The line containing "snarsinghani | - |" marks the start, and the last line of the records below marks the end. Print that run exactly and nothing else.

LISTED ENTRIES section start

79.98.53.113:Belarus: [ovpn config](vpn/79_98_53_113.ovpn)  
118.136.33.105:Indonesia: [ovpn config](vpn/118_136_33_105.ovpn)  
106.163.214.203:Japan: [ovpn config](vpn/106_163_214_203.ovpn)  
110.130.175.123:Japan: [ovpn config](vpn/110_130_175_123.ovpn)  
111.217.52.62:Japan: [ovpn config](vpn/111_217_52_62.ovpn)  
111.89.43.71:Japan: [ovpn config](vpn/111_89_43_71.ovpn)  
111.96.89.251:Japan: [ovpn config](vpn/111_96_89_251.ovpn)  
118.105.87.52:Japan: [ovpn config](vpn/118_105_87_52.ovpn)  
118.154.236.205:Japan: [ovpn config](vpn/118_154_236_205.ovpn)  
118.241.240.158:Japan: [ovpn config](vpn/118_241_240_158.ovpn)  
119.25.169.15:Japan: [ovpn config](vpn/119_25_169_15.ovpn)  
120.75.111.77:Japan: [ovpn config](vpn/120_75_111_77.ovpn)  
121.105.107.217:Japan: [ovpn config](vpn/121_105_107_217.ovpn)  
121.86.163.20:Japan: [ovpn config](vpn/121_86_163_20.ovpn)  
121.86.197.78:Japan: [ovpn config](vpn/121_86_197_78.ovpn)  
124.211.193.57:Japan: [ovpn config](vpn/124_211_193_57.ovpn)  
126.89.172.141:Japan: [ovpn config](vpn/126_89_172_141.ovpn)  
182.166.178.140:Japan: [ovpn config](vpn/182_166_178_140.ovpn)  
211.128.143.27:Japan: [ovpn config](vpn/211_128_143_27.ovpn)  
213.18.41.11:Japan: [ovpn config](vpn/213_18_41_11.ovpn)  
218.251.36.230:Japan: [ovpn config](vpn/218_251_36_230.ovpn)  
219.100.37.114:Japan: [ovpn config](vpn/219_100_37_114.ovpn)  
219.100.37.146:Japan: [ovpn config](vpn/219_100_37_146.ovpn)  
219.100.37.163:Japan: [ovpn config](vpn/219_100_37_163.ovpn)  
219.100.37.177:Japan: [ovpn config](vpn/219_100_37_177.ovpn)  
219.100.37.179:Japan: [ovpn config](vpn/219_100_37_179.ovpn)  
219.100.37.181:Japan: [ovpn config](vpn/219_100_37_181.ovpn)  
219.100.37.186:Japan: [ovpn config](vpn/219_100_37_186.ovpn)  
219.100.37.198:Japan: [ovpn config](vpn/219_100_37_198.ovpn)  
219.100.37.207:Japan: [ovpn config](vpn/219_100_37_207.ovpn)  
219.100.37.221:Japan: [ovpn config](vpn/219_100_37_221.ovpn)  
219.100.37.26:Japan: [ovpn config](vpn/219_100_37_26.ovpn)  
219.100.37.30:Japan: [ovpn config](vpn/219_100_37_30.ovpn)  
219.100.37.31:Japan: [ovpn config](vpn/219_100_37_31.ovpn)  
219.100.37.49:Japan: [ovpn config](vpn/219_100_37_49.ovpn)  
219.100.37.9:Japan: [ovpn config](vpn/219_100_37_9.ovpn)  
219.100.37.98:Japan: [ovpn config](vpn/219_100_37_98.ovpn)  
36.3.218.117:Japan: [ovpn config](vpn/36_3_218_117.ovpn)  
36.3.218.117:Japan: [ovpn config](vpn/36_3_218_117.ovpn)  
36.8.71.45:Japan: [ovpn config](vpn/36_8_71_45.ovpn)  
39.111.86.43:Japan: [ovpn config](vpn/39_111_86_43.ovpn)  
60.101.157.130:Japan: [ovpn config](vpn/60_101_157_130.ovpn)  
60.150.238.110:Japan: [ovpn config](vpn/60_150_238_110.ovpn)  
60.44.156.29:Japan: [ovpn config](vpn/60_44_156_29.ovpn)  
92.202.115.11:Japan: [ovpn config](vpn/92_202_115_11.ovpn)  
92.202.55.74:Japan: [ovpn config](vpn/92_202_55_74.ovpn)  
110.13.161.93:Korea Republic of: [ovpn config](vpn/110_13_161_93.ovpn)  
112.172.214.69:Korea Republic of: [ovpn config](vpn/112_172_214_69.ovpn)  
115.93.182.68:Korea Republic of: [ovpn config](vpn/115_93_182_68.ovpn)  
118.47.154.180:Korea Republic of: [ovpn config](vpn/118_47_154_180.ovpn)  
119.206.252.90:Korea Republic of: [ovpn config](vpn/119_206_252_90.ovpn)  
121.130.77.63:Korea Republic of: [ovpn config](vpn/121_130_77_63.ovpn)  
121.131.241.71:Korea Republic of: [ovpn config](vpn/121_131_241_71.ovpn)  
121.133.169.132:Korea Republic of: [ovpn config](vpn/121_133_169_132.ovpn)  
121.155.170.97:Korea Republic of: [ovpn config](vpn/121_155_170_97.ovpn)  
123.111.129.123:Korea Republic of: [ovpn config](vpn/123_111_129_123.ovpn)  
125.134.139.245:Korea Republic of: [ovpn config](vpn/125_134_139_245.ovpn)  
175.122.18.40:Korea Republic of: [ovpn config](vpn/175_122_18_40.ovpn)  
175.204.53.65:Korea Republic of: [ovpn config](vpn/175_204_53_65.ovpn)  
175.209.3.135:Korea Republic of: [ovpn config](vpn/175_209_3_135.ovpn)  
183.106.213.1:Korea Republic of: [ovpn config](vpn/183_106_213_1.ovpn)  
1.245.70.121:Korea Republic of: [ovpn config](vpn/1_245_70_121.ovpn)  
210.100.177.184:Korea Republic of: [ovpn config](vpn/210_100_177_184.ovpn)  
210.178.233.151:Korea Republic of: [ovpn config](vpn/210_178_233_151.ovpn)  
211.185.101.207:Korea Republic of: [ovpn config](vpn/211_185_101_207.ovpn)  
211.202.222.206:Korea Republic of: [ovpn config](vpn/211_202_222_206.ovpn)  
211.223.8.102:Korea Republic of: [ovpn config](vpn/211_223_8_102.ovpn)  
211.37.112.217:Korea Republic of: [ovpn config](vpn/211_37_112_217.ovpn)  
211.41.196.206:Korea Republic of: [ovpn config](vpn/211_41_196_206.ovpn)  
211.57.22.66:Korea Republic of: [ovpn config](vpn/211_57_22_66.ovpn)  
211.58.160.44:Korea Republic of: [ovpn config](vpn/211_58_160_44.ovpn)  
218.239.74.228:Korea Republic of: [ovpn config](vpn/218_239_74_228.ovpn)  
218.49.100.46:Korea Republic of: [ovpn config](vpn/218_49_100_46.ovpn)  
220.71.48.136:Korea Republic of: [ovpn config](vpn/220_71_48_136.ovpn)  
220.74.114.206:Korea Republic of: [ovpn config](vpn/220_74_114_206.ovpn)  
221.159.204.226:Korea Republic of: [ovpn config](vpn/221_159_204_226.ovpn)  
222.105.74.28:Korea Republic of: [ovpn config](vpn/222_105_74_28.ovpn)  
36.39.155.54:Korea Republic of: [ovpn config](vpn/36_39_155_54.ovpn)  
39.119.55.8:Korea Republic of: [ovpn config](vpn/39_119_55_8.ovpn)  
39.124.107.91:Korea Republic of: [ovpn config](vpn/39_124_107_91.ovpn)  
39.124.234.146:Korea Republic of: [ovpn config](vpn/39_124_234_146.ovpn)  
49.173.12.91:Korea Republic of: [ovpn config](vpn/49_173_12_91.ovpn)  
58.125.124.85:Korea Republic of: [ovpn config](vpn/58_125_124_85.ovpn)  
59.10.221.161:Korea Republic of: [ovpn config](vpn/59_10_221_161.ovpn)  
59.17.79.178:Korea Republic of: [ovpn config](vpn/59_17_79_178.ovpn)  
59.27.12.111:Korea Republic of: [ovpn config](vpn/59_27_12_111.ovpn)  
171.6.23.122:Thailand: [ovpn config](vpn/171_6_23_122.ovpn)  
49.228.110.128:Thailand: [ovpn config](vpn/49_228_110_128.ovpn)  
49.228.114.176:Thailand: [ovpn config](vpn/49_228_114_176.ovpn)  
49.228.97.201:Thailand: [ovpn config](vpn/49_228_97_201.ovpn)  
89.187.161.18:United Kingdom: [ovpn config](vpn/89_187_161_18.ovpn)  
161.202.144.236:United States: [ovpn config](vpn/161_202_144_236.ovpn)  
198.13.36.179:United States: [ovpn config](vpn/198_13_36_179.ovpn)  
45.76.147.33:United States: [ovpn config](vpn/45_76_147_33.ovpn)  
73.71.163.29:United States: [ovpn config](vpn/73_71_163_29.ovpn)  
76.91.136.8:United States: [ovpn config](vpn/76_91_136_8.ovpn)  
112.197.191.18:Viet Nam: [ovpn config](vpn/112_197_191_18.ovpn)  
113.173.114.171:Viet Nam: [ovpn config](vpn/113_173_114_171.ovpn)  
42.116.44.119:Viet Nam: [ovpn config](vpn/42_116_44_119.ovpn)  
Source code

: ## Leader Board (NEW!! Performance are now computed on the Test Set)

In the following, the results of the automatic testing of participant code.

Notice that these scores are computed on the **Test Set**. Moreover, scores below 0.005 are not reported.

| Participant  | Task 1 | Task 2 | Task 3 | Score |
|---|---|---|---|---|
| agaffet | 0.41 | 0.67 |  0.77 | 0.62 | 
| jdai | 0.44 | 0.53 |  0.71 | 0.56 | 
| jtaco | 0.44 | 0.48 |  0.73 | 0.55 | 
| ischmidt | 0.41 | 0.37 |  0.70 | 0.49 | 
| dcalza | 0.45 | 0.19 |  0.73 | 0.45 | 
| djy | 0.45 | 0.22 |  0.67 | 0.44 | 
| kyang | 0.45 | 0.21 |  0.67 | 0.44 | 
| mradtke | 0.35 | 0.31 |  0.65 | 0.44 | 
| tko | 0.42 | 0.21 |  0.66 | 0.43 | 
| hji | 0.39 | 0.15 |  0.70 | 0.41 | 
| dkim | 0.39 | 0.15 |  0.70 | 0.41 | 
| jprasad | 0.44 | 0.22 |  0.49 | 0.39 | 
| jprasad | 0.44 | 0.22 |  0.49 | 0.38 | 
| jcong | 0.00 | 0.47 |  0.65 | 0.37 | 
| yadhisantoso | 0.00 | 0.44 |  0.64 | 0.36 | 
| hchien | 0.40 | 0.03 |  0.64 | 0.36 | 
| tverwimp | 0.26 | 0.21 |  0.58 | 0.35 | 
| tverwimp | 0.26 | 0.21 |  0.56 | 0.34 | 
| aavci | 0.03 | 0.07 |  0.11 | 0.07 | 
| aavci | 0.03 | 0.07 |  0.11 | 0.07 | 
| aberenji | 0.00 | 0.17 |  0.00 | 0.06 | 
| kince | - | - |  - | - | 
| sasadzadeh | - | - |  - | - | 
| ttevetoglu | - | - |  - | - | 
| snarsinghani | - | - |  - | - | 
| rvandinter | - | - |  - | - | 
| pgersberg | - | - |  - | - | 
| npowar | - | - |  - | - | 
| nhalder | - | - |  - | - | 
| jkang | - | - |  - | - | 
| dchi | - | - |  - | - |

LISTED ENTRIES section end

__REPLY__:
| snarsinghani | - | - |  - | - | 
| rvandinter | - | - |  - | - | 
| pgersberg | - | - |  - | - | 
| npowar | - | - |  - | - | 
| nhalder | - | - |  - | - | 
| jkang | - | - |  - | - | 
| dchi | - | - |  - | - |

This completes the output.